Due to IP's rarity, almost every doctor, insurance plan, hospital, or family member you encounter will initially assume you are just another, average, chronic pain patient who can get by with the standard first- line treatments such as exercise, positive mental attitude, acupuncture, massage, and non-prescription drugs. To survive, you will constantly have to fight this misconception, and you must educate most of the people you encounter. 

It sounds so obvious and simple, but the hardest thing an IP patient to do is, down deep in your mind, heart and soul, stop denying that you have a serious, life-shortening, medical condition that will not go away. You have undoubtedly heard, for example, that alcoholics and addicts are often "in denial" that they have a problem. No question about this. It is human nature to deny that one has a serious, incurable dis- ease. There is also no question that an IP patient may have may have a greater degree of denial than the alcoholic or addict, because so many people ignorantly tell you "your pain is all in your mind." You must accept your plight, because denial will keep you from embarking upon a path that will effectively control your pain, give your life meaning, and extend your life. Every single day you delay effective pain control will cause your body to literally age and your organs rust away. Too long of a delay may leave you in a permanent demented, vegetative state. Bottom line. For whatever reason and whatever the cause, you have IP.

Your IP pain is long-standing, constant, keeps you from sleeping, drives up your pulse rate and blood pressure, and alters your adrenal hormone levels. You must remember that your pain is your enemy. To cause it to worsen or flare for any reason may do further damage to nerves and other body tissues that are already permanently damaged.

IP patients must continually remind themselves that they are rare patients.
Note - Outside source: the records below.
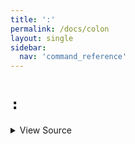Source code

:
 ```yaml
---
title: ':'
permalink: /docs/colon
layout: single
sidebar:
  nav: 'command_reference'
---
```


# `:`



<details>
  <summary>View Source</summary>

{% highlight sh %}

!fn --shellpen-private writeDSL writeln ":"
{% endhighlight %}

</details>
The vast majority of chronic pain patients have pain that responds to rather simple, common forms of pain relief such as massage, chiropractic, and non-opioid drugs. IP pain is different. Only potent pain relief measures are effective.

IP has numerous, severe complications which will shorten your life and incapacitate you unless you take the bold measures required to control IP. Totally untreated IP will cause death within days to weeks once it starts. This occurrence, for example, has been observed following injuries to soldiers who could not obtain morphine or other potent pain relievers.